The pages have been designed to be easily translatable to reach people whose second language may be English, and who may be at higher risk from hate crime.
What is a hate crime?
A hate crime is any crime that is targeted against a person because of their:
- disability or learning difficulties
- race or the colour of their skin
- gender identity, such as being transsexual
- sexual orientation, such as being gay, bisexual or other
Not every crime committed against a person in one of these groups is a hate crime. It is only a hate crime if the offender targeted that person because of this reason. If a crime happened, but not because of a person’s race/gender/religion etc. then it’s not a hate crime.
Hate crimes can take almost any form. Assaults, harassment or damage to property can all be hate crimes, if the victim was targeted for one of the reasons above. They can take place anywhere – in the street, on a bus, at work, at school or online.
How to report a hate crime?
You can report to the police directly, or you can speak to a third party. You can even report anonymously.
If you want to report to the police or contact your local Hate Crime Officer, call 101 or go online at www.herts.police.uk/report. In an emergency always call 999.
Support for victims of hate crime:
The police in Hertfordshire have dedicated Hate Crime Officers, who deal with hate incidents and offer support to victims of hate crime.
You can request the support of a Hate Crime Officer or LGBT+ Liaison Officer when you report to the police.
They can meet victims in a place where they feel comfortable and safe, explain options and assist them throughout an investigation, or if the case goes to court.
The police also have specially trained LGBT+ Liaison Officers who provide support to people from the LGBT+ community. They work to encourage the reporting of hate crimes and give advice and support to victims and witnesses.

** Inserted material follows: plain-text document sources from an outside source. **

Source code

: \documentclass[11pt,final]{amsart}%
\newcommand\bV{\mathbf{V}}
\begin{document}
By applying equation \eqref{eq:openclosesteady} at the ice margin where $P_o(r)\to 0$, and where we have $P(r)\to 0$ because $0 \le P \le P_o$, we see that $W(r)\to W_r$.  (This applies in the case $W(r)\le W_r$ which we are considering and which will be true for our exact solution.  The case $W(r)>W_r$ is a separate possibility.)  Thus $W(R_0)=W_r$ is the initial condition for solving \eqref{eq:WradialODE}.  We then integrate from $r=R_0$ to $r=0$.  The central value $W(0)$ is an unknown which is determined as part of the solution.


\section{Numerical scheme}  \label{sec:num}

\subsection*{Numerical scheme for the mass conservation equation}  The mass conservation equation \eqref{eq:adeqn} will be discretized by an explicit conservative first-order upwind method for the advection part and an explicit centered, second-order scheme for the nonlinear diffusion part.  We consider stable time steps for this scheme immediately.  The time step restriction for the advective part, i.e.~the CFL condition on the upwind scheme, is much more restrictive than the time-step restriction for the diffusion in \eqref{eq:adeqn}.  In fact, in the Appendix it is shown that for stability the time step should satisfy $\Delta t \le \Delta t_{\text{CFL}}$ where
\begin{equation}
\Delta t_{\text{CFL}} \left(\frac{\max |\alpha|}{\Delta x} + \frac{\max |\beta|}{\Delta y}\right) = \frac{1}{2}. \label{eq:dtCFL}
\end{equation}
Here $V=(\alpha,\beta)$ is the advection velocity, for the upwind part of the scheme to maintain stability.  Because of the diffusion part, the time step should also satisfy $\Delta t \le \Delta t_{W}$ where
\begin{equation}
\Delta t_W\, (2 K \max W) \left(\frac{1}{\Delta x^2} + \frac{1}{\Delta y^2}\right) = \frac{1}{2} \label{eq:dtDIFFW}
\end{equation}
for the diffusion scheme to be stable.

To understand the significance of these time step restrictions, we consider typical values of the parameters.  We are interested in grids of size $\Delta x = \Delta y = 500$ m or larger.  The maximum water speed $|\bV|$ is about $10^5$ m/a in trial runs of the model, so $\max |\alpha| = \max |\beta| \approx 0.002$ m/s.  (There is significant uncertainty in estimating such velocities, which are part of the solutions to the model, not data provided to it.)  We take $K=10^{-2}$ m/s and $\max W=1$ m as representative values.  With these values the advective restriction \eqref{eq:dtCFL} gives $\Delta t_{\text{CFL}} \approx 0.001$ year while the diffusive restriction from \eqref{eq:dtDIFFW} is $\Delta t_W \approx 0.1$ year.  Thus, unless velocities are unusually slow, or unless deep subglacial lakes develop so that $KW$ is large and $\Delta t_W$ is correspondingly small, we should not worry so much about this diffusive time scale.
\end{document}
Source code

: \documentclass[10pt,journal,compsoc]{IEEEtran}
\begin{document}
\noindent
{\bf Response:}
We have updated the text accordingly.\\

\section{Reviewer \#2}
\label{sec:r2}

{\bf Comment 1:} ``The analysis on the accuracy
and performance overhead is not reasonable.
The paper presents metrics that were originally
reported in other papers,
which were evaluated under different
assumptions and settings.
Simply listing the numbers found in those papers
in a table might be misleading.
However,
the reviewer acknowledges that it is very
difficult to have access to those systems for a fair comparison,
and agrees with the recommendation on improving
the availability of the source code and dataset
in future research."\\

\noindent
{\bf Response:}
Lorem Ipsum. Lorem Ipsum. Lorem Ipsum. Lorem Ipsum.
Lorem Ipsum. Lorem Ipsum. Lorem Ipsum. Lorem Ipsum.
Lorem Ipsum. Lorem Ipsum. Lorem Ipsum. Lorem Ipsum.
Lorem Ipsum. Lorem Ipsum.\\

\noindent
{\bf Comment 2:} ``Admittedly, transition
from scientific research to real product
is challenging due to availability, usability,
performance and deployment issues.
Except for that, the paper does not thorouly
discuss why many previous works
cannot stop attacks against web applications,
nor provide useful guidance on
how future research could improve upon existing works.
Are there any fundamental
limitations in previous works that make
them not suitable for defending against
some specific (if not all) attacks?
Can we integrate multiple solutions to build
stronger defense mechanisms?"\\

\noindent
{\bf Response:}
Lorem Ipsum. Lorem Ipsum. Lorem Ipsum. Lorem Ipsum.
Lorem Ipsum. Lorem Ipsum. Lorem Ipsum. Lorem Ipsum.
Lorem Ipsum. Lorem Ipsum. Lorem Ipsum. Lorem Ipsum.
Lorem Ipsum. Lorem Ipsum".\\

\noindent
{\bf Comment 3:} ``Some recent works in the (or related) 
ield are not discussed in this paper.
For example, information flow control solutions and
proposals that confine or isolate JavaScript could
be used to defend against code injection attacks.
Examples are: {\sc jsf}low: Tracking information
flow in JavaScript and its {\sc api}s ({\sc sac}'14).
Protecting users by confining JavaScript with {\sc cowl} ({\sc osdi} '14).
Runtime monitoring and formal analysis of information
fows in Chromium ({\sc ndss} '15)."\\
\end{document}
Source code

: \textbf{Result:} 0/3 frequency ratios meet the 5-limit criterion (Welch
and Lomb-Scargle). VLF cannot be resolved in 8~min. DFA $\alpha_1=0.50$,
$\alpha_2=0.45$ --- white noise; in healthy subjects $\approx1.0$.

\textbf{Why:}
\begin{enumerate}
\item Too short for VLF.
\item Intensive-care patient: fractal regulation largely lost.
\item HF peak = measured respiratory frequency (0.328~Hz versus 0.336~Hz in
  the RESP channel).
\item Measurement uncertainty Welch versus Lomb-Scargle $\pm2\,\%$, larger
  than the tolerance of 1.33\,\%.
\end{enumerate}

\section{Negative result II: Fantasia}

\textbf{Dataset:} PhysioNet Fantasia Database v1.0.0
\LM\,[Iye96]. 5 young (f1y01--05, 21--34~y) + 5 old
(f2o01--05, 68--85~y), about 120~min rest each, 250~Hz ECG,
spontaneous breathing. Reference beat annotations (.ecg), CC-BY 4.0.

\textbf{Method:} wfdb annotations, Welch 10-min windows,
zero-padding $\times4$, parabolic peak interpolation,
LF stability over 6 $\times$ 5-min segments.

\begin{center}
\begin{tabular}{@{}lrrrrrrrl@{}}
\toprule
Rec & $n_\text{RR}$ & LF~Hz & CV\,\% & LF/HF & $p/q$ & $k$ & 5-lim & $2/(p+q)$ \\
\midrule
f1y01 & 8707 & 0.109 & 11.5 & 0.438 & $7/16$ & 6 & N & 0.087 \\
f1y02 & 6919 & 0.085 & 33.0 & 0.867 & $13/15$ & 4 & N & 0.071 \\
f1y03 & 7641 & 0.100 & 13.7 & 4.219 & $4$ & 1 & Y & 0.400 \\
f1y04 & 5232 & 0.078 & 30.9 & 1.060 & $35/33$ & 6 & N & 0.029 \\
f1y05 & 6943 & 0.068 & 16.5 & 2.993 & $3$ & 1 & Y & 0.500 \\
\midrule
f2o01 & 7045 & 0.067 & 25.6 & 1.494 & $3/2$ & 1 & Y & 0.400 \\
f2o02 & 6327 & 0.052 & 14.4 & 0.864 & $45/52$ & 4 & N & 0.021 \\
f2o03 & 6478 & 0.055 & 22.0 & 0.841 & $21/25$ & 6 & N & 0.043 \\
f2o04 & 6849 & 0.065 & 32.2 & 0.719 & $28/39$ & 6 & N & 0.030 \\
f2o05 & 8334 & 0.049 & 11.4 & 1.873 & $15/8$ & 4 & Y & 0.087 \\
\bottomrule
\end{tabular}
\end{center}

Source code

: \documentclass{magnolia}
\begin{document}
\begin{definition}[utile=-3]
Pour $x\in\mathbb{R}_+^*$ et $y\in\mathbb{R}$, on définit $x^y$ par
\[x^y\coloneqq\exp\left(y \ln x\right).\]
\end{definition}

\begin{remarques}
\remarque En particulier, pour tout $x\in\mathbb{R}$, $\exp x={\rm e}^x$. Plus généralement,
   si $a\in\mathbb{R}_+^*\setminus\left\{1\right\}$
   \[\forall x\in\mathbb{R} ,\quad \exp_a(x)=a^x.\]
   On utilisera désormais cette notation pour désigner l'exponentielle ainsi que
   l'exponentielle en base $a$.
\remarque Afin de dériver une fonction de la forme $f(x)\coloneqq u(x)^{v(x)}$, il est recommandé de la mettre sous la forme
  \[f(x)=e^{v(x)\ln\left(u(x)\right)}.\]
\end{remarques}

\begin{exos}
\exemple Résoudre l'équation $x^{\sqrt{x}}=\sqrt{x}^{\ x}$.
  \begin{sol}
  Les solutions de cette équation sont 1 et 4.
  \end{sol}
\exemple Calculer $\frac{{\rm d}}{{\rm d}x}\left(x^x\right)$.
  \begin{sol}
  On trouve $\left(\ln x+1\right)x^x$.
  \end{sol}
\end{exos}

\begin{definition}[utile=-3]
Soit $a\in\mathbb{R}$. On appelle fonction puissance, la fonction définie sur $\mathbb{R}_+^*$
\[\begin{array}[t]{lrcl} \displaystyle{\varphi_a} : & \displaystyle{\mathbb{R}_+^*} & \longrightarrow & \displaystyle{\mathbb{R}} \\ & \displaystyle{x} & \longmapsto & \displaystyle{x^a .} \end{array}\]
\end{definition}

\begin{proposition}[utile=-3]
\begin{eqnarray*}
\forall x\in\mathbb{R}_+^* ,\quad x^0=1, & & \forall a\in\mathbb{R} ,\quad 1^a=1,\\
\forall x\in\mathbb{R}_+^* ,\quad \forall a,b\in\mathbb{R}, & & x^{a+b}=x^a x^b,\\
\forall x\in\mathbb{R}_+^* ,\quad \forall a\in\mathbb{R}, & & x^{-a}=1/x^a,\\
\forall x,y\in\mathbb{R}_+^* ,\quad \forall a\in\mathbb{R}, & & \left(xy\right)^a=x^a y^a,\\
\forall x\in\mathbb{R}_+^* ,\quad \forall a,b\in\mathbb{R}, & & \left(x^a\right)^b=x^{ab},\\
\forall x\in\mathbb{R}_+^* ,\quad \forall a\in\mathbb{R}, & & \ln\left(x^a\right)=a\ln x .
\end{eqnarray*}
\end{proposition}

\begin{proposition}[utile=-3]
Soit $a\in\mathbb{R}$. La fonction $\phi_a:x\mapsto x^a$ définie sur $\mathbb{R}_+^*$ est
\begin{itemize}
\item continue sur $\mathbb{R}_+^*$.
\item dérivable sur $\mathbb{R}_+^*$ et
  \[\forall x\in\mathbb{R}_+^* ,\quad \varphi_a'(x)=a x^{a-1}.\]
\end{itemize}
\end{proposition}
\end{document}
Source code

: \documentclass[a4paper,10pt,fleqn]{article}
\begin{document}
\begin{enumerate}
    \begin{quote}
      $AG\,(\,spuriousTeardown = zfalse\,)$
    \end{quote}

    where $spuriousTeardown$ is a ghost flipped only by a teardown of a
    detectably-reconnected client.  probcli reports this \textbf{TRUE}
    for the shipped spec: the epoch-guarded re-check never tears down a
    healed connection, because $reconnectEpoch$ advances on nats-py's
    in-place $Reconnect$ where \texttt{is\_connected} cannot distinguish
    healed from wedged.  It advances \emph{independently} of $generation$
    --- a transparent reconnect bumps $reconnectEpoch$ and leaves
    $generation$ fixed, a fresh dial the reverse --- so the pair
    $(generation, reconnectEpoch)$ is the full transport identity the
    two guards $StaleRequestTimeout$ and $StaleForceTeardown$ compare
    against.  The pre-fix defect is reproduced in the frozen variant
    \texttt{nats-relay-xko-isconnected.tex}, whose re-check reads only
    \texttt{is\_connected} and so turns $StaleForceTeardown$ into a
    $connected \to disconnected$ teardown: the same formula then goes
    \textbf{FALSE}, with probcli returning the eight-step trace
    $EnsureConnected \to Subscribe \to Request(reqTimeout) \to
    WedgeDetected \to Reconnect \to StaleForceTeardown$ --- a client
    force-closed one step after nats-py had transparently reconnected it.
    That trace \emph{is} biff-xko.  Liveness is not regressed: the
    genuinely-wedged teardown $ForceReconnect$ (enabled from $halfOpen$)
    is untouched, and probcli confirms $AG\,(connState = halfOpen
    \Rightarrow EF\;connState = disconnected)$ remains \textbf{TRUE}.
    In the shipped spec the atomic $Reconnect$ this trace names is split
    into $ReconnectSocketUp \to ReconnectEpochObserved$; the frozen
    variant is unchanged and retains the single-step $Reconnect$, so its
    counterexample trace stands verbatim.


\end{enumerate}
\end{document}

Getting support even if you haven’t reported it:
Hertfordshire Beacon offers victim care services to all victims of crime in the county, whether or not the victim has reported the matter to police.
Their services are free, and vulnerable or repeat victims receive an enhanced care package. If you have been a victim of crime, you can speak with a member of their victim service team on 03000 11 55 55
To contact the team via email please contact firstname.lastname@example.org
Why report hate crime?
Some people might think that reporting a hate crime is not important. They might be embarrassed to talk about it, scared of the consequences from the offender, or believe they won’t be taken seriously.
Hate crimes can leave people feeling unsafe or scared to go out, and cause fear and mistrust amongst different parts of the community.
However, authorities in Hertfordshire (and the UK) take hate crime very seriously. You will always be listened to and treated sensitively if you choose to report to the police.